On the server side the transport layer (e.g. Thrift.Binary.Framed.Server) receives data from the socket, deserializes this into a message containing the method name, request type, sequence id and serialized payload (e.g. Thrift.Binary struct). The message is passed to the protocol layer, which deserializes the payload to the request struct and passes the message to the server layer. The server layer unrolls the request struct and dispatches it to the server's callback module, which handles the request and returns a response. The server layer turns this response into the response struct, puts it in the message struct with the new type (e.g. :reply) and returns it to the protocol layer. The protocol layer serializes the response struct into its own payload (e.g. %Thrift.Binary{}) and returns it to the transport layer. The transport layer serializes the message and sends it over the socket.

Lets take this through an example with the following schema:

namespace elixir Example

service Service
{
  string ping(),
}

The generated client will generate code approximately like:

defmodule Example.Service.Client do
  def ping(stack) do
    case Thrift.Pipeline.call(stack, %Thrift.Message{name: "ping", type: :call, payload: Example.Service.PinArgs.new()}) do
      %Thrift.Message{type: :reply, payload: %Example.Service.PingResponse{success: string}} ->
        {:ok, string}
      %Thrift.Message{type: :exception, payload: %Thrift.TApplicationException{} = error ->
        {:error, error}
    end
  end
end

However it is awkward to have to pass the stack around to all the clients so we will allow a stack and client to
be compiled into their own module:

Thrift.defclient(Example.MyClient, Example.Service.Client, stack)

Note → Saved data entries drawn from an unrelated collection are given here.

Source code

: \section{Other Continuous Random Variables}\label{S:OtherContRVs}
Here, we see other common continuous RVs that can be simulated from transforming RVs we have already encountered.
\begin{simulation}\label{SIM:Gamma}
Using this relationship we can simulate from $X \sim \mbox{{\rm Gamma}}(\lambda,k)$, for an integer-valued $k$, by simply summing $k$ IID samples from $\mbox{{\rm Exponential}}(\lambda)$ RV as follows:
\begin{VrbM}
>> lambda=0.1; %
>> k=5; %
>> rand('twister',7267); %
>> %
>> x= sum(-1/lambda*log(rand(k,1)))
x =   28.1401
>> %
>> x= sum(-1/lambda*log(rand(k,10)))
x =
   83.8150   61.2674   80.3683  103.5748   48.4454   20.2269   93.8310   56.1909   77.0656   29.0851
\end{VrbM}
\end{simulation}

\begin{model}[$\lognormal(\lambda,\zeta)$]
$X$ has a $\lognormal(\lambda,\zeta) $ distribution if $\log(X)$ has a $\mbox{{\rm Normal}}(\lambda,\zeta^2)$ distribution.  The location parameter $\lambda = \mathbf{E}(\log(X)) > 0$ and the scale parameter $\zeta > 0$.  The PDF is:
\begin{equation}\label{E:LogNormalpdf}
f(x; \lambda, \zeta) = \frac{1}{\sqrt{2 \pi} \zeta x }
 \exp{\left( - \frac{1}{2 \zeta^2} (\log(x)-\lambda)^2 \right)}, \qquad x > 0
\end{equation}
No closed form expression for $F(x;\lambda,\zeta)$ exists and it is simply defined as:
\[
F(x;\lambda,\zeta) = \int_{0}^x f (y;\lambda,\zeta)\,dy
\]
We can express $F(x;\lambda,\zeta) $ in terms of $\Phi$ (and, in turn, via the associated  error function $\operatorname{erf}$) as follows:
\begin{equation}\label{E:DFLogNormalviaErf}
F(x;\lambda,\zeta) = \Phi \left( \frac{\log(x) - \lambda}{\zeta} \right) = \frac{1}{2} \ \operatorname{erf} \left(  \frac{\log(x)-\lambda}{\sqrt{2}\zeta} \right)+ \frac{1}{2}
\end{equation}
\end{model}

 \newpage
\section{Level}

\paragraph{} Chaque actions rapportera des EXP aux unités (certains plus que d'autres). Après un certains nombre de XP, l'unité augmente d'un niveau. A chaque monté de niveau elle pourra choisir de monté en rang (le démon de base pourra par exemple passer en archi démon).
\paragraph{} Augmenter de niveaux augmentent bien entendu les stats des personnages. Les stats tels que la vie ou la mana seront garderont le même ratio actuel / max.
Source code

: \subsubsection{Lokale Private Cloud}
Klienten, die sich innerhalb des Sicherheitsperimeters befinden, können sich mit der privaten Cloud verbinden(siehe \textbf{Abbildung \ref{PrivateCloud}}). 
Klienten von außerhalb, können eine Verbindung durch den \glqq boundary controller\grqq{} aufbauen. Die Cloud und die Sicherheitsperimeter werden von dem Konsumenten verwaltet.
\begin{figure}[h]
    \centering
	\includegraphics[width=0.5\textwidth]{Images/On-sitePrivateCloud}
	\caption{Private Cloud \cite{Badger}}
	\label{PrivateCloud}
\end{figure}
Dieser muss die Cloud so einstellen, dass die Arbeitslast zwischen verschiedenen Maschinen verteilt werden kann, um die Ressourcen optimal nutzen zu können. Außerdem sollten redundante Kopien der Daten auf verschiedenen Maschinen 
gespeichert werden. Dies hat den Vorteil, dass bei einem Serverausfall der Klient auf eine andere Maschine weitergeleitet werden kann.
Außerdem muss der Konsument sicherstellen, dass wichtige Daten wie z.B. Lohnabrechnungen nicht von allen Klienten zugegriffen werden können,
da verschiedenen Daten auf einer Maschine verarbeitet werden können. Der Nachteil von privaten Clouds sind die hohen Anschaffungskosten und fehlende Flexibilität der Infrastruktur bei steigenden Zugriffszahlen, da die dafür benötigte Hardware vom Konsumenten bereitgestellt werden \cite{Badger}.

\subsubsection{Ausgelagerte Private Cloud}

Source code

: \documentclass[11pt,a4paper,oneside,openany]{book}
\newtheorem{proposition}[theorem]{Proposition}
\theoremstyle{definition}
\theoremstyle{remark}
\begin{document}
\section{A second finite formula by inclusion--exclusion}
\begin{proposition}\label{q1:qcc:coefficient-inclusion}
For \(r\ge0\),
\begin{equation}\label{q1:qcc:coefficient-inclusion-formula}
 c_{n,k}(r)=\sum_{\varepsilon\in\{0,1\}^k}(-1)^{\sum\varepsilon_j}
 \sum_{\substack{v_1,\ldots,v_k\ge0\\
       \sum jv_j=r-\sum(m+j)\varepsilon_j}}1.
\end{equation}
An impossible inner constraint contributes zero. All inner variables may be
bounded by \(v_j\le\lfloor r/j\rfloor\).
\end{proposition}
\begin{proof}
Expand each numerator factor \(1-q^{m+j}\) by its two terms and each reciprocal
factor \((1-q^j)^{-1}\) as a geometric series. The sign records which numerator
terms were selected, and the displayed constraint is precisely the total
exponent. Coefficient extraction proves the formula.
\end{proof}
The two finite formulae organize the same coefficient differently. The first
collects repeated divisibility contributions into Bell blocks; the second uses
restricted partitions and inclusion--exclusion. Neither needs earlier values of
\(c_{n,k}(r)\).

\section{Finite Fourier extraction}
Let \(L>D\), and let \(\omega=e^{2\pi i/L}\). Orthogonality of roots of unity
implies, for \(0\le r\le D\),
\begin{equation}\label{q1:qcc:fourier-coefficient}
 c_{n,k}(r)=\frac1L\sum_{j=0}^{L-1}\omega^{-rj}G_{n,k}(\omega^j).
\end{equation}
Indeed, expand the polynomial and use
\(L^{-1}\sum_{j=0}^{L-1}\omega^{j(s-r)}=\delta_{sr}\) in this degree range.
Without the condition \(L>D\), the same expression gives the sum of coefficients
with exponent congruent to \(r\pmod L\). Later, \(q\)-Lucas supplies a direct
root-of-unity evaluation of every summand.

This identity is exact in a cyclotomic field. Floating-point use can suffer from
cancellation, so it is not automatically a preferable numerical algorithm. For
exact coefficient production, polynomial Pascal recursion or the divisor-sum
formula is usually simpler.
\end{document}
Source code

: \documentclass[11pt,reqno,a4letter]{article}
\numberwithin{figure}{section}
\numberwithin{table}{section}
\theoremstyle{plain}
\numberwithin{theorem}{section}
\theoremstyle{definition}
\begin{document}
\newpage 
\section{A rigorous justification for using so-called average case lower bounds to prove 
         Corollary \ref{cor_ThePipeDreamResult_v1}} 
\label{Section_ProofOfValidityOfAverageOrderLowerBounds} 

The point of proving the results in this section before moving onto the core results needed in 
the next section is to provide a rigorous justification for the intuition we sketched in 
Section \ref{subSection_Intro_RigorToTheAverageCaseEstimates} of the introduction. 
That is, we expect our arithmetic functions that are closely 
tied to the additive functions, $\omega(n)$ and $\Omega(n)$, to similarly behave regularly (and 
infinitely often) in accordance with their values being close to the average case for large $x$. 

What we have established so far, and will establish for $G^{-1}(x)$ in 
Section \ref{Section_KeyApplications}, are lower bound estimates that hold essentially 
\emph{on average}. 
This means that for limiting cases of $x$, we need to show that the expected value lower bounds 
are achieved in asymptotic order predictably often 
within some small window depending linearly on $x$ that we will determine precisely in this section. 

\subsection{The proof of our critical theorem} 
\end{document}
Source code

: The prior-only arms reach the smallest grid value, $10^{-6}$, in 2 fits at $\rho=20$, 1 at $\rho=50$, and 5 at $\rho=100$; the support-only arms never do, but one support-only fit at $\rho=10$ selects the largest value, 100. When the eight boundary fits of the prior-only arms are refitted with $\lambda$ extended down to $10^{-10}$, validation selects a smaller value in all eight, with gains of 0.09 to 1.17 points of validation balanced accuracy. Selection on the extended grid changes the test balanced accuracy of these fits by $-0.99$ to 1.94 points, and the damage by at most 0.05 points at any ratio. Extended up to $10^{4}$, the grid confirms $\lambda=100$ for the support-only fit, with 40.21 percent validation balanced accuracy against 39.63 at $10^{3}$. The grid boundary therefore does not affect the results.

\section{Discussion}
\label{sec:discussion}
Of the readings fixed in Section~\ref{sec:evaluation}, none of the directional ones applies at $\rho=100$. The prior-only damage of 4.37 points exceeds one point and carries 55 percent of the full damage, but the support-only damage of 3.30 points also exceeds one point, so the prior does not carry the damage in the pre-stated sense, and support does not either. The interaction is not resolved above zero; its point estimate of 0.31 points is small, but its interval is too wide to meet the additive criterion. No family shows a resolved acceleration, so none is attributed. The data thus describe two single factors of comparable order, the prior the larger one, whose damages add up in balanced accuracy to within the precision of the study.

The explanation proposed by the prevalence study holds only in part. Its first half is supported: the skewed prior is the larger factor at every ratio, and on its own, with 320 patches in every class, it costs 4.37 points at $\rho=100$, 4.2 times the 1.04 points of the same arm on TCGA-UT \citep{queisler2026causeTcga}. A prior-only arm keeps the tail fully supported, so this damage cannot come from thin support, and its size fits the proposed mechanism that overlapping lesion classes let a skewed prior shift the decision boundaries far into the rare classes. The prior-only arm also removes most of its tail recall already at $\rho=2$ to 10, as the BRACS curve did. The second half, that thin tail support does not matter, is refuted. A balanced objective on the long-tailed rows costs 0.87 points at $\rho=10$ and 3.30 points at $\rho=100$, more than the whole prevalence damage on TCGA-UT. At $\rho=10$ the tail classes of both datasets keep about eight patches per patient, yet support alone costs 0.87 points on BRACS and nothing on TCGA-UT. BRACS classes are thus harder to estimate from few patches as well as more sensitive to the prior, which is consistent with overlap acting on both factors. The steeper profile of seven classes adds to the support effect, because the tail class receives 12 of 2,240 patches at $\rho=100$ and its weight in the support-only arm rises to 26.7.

And then create the Example.MyClient with ping/0 with function spec:

@spec ping() :: {:ok, String.t} | {:error, Thrift.TApplicationException.t}

The client stack is a list of modules and arguments:

[{Example.Service.Binary, []}, {Thrift.Binary.Framed, [pool: Example.MyClient.Pool]}

With Thrift.Pipeline.call/2 definition approximately:

def call([{mod, opts}], msg), do: mod.call(msg, opts)
def call([{mod, opts} | stack], msg), do: mod.call(msg, &call(stack, &1), opts)

With Example.Service.Binary.call/3 definition approximately (next being &Thrift.Binary.Framed.call(&1, opts)):

def call(%Thrift.Message{type: type payload: req} = req_msg, next, _) when type in [:call, :oneway] do
  %Thrift.Message{payload: rep} = rep_msg = next.(%Thrift.Message{req_msg | payload: serialize(req)})
  %Thrift.Message{rep_msg | payload: deserialize(rep)}
end

With Thrift.Binary.Framed.call/2 definition approximately:

def call(%Thrift.Message{type: fun} = req_msg, opts) when fun in [:call, :oneway] do
  pool = Keyword.fetch!(opts, :pool)
  apply(Thrift.Binary.Framed.Pool, fun, [pool, req, opts])
end

The Thrift.Binary.Framed.Pool would checkout a connection, send request, receive reply, checkin connection.

On the server side we also have a compiled module:

Thrift.Binary.Framed.defserver(Example.MyServer, stack)

It is started like:

Example.MyServer.start_link(opts)

The server stack is a similar list of modules:

[{Example.Service.Binary, []}, {Example.Service.Handler, {Example.MyHandler, opts}}]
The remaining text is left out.